Stored data
----

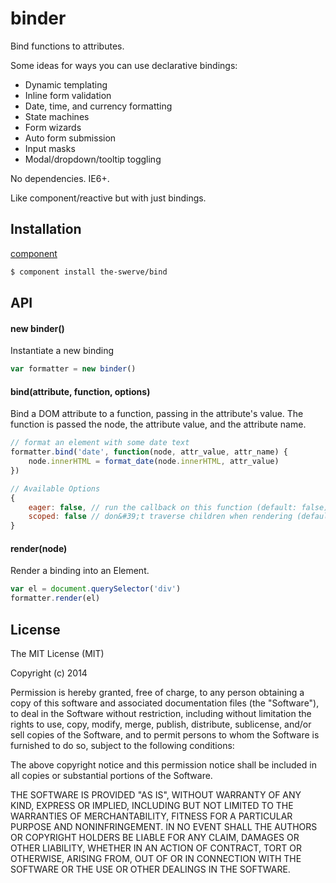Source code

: # binder

Bind functions to attributes.

Some ideas for ways you can use declarative bindings:

* Dynamic templating
* Inline form validation
* Date, time, and currency formatting
* State machines
* Form wizards
* Auto form submission
* Input masks
* Modal/dropdown/tooltip toggling

No dependencies. IE6+.

Like component/reactive but with just bindings.

## Installation

[component](http://component.io)

```sh
$ component install the-swerve/bind
```

## API

#### new binder()

Instantiate a new binding

```js
var formatter = new binder()
```

#### bind(attribute, function, options)

Bind a DOM attribute to a function, passing in the attribute's value. The
function is passed the node, the attribute value, and the attribute name.

```js
// format an element with some date text
formatter.bind('date', function(node, attr_value, attr_name) {
	node.innerHTML = format_date(node.innerHTML, attr_value)
})
```

```js
// Available Options
{
	eager: false, // run the callback on this function (default: false)
	scoped: false // don&#39;t traverse children when rendering (default: false)
}
```

#### render(node)

Render a binding into an Element.

```js
var el = document.querySelector('div')
formatter.render(el)
```

## License

The MIT License (MIT)

Copyright (c) 2014 <copyright holders>

Permission is hereby granted, free of charge, to any person obtaining a copy
of this software and associated documentation files (the "Software"), to deal
in the Software without restriction, including without limitation the rights
to use, copy, modify, merge, publish, distribute, sublicense, and/or sell
copies of the Software, and to permit persons to whom the Software is
furnished to do so, subject to the following conditions:

The above copyright notice and this permission notice shall be included in
all copies or substantial portions of the Software.

THE SOFTWARE IS PROVIDED "AS IS", WITHOUT WARRANTY OF ANY KIND, EXPRESS OR
IMPLIED, INCLUDING BUT NOT LIMITED TO THE WARRANTIES OF MERCHANTABILITY,
FITNESS FOR A PARTICULAR PURPOSE AND NONINFRINGEMENT. IN NO EVENT SHALL THE
AUTHORS OR COPYRIGHT HOLDERS BE LIABLE FOR ANY CLAIM, DAMAGES OR OTHER
LIABILITY, WHETHER IN AN ACTION OF CONTRACT, TORT OR OTHERWISE, ARISING FROM,
OUT OF OR IN CONNECTION WITH THE SOFTWARE OR THE USE OR OTHER DEALINGS IN
THE SOFTWARE.
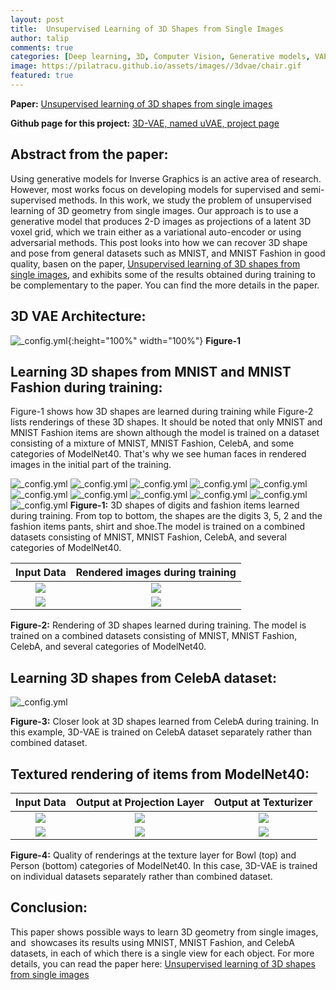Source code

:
 ```yaml
---
layout: post
title:  Unsupervised Learning of 3D Shapes from Single Images
author: talip
comments: true
categories: [Deep learning, 3D, Computer Vision, Generative models, VAE ]
image: https://pilatracu.github.io/assets/images//3dvae/chair.gif
featured: true
---
```


**Paper:** [Unsupervised learning of 3D shapes from single images](https://arxiv.org/abs/1911.07937 "Unsupervised learning of 3D shapes from single images")

**Github page for this project:**  [3D-VAE, named uVAE, project page](https://github.com/pilatracu/uVAE "3D-VAE, named uVAE, project page")   

## Abstract from the paper:
Using generative models for Inverse Graphics is an active area of research. However, most works focus on developing models for supervised and semi-supervised methods. In this work, we study the problem of unsupervised learning of 3D geometry from single images. Our approach is to use a generative model that produces 2-D images as projections of a latent 3D voxel grid, which we train either as a variational auto-encoder or using adversarial methods. This post looks into how we can recover 3D shape and pose from general datasets such as MNIST, and MNIST Fashion in good quality, basen on the paper, [Unsupervised learning of 3D shapes from single images](https://arxiv.org/abs/1911.07937 "Unsupervised learning of 3D shapes from single images"), and exhibits some of the results obtained during training to be complementary to the paper. You can find the more details in the paper.


## 3D VAE Architecture:
![_config.yml](/assets/images/3dvae/3dvae_architecture.png){:height="100%" width="100%"}
**Figure-1**


## Learning 3D shapes from MNIST and MNIST Fashion during training:

Figure-1 shows how 3D shapes are learned during training while Figure-2 lists renderings of these 3D shapes. It should be noted that only MNIST and MNIST Fashion items are shown although the model is trained on a dataset consisting of a mixture of MNIST, MNIST Fashion, CelebA, and some categories of ModelNet40. That's why we see human faces in rendered images in the initial part of the training.


![_config.yml](/assets/images/3dvae/mn_0.gif)
![_config.yml](/assets/images/3dvae/mn_2.gif)
![_config.yml](/assets/images/3dvae/mn_2_v2.gif)
![_config.yml](/assets/images/3dvae/mn_3.gif)
![_config.yml](/assets/images/3dvae/mn_5.gif)  
![_config.yml](/assets/images/3dvae/mn_7.gif)
![_config.yml](/assets/images/3dvae/mn_8.gif)
![_config.yml](/assets/images/3dvae/mn_9.gif)
![_config.yml](/assets/images/3dvae/mf_pants.gif)
![_config.yml](/assets/images/3dvae/mf_shirt.gif) 
![_config.yml](/assets/images/3dvae/mf_shoe.gif)
**Figure-1:** 3D shapes of digits and fashion items learned during training. From top to bottom, the shapes are the digits 3, 5, 2 and the fashion items pants, shirt and shoe.The model is trained on a combined datasets consisting of MNIST, MNIST Fashion, CelebA, and several categories of ModelNet40.


|Input Data|Rendered images during training|
|:----------------------:|:--------------------------------:|
| ![](/assets/images/3dvae/sanity_chairs_2900.png) | ![](/assets/images/3dvae/grid_recon.gif) |
| ![](/assets/images/3dvae/sanity_chairs_4880.png) | ![](/assets/images/3dvae/gridWithCeleb_recon.gif) |

**Figure-2:** Rendering of 3D shapes learned during training. The model is trained on a combined datasets consisting of MNIST, MNIST Fashion, CelebA, and several categories of ModelNet40.



## Learning 3D shapes from CelebA dataset:

![_config.yml](/assets/images/3dvae/celebA_samples/A_celeb_samples.png)

**Figure-3:** Closer look at 3D shapes learned from CelebA during training. In this example, 3D-VAE is trained on CelebA dataset separately rather than combined dataset.



## Textured rendering of items from ModelNet40:

|Input Data| Output at Projection Layer| Output at Texturizer|
|:----------------------:|:--------------------------------:|:--------------------------------:|
| ![](/assets/images/3dvae/bo28_150_sanity_chairs.png)| ![](/assets/images/3dvae/bo28_150.png) | ![](/assets/images/3dvae/bo28_150_textured.png) |
| ![](/assets/images/3dvae/pe28_240_sanity_chairs.png)| ![](/assets/images/3dvae/pe28_240.png) | ![](/assets/images/3dvae/pe28_240_textured.png) |

**Figure-4:** Quality of renderings at the texture layer for Bowl (top) and Person (bottom) categories of ModelNet40. In this case, 3D-VAE is trained on individual datasets separately rather than combined dataset.



## Conclusion:
This paper shows possible ways to learn 3D geometry from single images, and  showcases its results using MNIST, MNIST Fashion, and CelebA datasets, in each of which there is a single view for each object. For more details, you can read the paper here: [Unsupervised learning of 3D shapes from single images](https://arxiv.org/abs/1911.07937 "Unsupervised learning of 3D shapes from single images")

----

▶ **Exercise requirements**:
Exclude images. Return the data above verbatim.

▶ **The completed task**:
Source code

: # binder

Bind functions to attributes.

Some ideas for ways you can use declarative bindings:

* Dynamic templating
* Inline form validation
* Date, time, and currency formatting
* State machines
* Form wizards
* Auto form submission
* Input masks
* Modal/dropdown/tooltip toggling

No dependencies. IE6+.

Like component/reactive but with just bindings.

## Installation

[component](http://component.io)

```sh
$ component install the-swerve/bind
```

## API

#### new binder()

Instantiate a new binding

```js
var formatter = new binder()
```

#### bind(attribute, function, options)

Bind a DOM attribute to a function, passing in the attribute's value. The
function is passed the node, the attribute value, and the attribute name.

```js
// format an element with some date text
formatter.bind('date', function(node, attr_value, attr_name) {
	node.innerHTML = format_date(node.innerHTML, attr_value)
})
```

```js
// Available Options
{
	eager: false, // run the callback on this function (default: false)
	scoped: false // don&#39;t traverse children when rendering (default: false)
}
```

#### render(node)

Render a binding into an Element.

```js
var el = document.querySelector('div')
formatter.render(el)
```

## License

The MIT License (MIT)

Copyright (c) 2014 <copyright holders>

Permission is hereby granted, free of charge, to any person obtaining a copy
of this software and associated documentation files (the "Software"), to deal
in the Software without restriction, including without limitation the rights
to use, copy, modify, merge, publish, distribute, sublicense, and/or sell
copies of the Software, and to permit persons to whom the Software is
furnished to do so, subject to the following conditions:

The above copyright notice and this permission notice shall be included in
all copies or substantial portions of the Software.

THE SOFTWARE IS PROVIDED "AS IS", WITHOUT WARRANTY OF ANY KIND, EXPRESS OR
IMPLIED, INCLUDING BUT NOT LIMITED TO THE WARRANTIES OF MERCHANTABILITY,
FITNESS FOR A PARTICULAR PURPOSE AND NONINFRINGEMENT. IN NO EVENT SHALL THE
AUTHORS OR COPYRIGHT HOLDERS BE LIABLE FOR ANY CLAIM, DAMAGES OR OTHER
LIABILITY, WHETHER IN AN ACTION OF CONTRACT, TORT OR OTHERWISE, ARISING FROM,
OUT OF OR IN CONNECTION WITH THE SOFTWARE OR THE USE OR OTHER DEALINGS IN
THE SOFTWARE.
Source code

:
 ```yaml
---
layout: post
title:  Unsupervised Learning of 3D Shapes from Single Images
author: talip
comments: true
categories: [Deep learning, 3D, Computer Vision, Generative models, VAE ]
image: https://pilatracu.github.io/assets/images//3dvae/chair.gif
featured: true
---
```


**Paper:** [Unsupervised learning of 3D shapes from single images](https://arxiv.org/abs/1911.07937 "Unsupervised learning of 3D shapes from single images")

**Github page for this project:**  [3D-VAE, named uVAE, project page](https://github.com/pilatracu/uVAE "3D-VAE, named uVAE, project page")   

## Abstract from the paper:
Using generative models for Inverse Graphics is an active area of research. However, most works focus on developing models for supervised and semi-supervised methods. In this work, we study the problem of unsupervised learning of 3D geometry from single images. Our approach is to use a generative model that produces 2-D images as projections of a latent 3D voxel grid, which we train either as a variational auto-encoder or using adversarial methods. This post looks into how we can recover 3D shape and pose from general datasets such as MNIST, and MNIST Fashion in good quality, basen on the paper, [Unsupervised learning of 3D shapes from single images](https://arxiv.org/abs/1911.07937 "Unsupervised learning of 3D shapes from single images"), and exhibits some of the results obtained during training to be complementary to the paper. You can find the more details in the paper.


## 3D VAE Architecture:
![_config.yml](/assets/images/3dvae/3dvae_architecture.png){:height="100%" width="100%"}
**Figure-1**


## Learning 3D shapes from MNIST and MNIST Fashion during training:

Figure-1 shows how 3D shapes are learned during training while Figure-2 lists renderings of these 3D shapes. It should be noted that only MNIST and MNIST Fashion items are shown although the model is trained on a dataset consisting of a mixture of MNIST, MNIST Fashion, CelebA, and some categories of ModelNet40. That's why we see human faces in rendered images in the initial part of the training.


![_config.yml](/assets/images/3dvae/mn_0.gif)
![_config.yml](/assets/images/3dvae/mn_2.gif)
![_config.yml](/assets/images/3dvae/mn_2_v2.gif)
![_config.yml](/assets/images/3dvae/mn_3.gif)
![_config.yml](/assets/images/3dvae/mn_5.gif)  
![_config.yml](/assets/images/3dvae/mn_7.gif)
![_config.yml](/assets/images/3dvae/mn_8.gif)
![_config.yml](/assets/images/3dvae/mn_9.gif)
![_config.yml](/assets/images/3dvae/mf_pants.gif)
![_config.yml](/assets/images/3dvae/mf_shirt.gif) 
![_config.yml](/assets/images/3dvae/mf_shoe.gif)
**Figure-1:** 3D shapes of digits and fashion items learned during training. From top to bottom, the shapes are the digits 3, 5, 2 and the fashion items pants, shirt and shoe.The model is trained on a combined datasets consisting of MNIST, MNIST Fashion, CelebA, and several categories of ModelNet40.


|Input Data|Rendered images during training|
|:----------------------:|:--------------------------------:|
| ![](/assets/images/3dvae/sanity_chairs_2900.png) | ![](/assets/images/3dvae/grid_recon.gif) |
| ![](/assets/images/3dvae/sanity_chairs_4880.png) | ![](/assets/images/3dvae/gridWithCeleb_recon.gif) |

**Figure-2:** Rendering of 3D shapes learned during training. The model is trained on a combined datasets consisting of MNIST, MNIST Fashion, CelebA, and several categories of ModelNet40.



## Learning 3D shapes from CelebA dataset:

![_config.yml](/assets/images/3dvae/celebA_samples/A_celeb_samples.png)

**Figure-3:** Closer look at 3D shapes learned from CelebA during training. In this example, 3D-VAE is trained on CelebA dataset separately rather than combined dataset.



## Textured rendering of items from ModelNet40:

|Input Data| Output at Projection Layer| Output at Texturizer|
|:----------------------:|:--------------------------------:|:--------------------------------:|
| ![](/assets/images/3dvae/bo28_150_sanity_chairs.png)| ![](/assets/images/3dvae/bo28_150.png) | ![](/assets/images/3dvae/bo28_150_textured.png) |
| ![](/assets/images/3dvae/pe28_240_sanity_chairs.png)| ![](/assets/images/3dvae/pe28_240.png) | ![](/assets/images/3dvae/pe28_240_textured.png) |

**Figure-4:** Quality of renderings at the texture layer for Bowl (top) and Person (bottom) categories of ModelNet40. In this case, 3D-VAE is trained on individual datasets separately rather than combined dataset.



## Conclusion:
This paper shows possible ways to learn 3D geometry from single images, and  showcases its results using MNIST, MNIST Fashion, and CelebA datasets, in each of which there is a single view for each object. For more details, you can read the paper here: [Unsupervised learning of 3D shapes from single images](https://arxiv.org/abs/1911.07937 "Unsupervised learning of 3D shapes from single images")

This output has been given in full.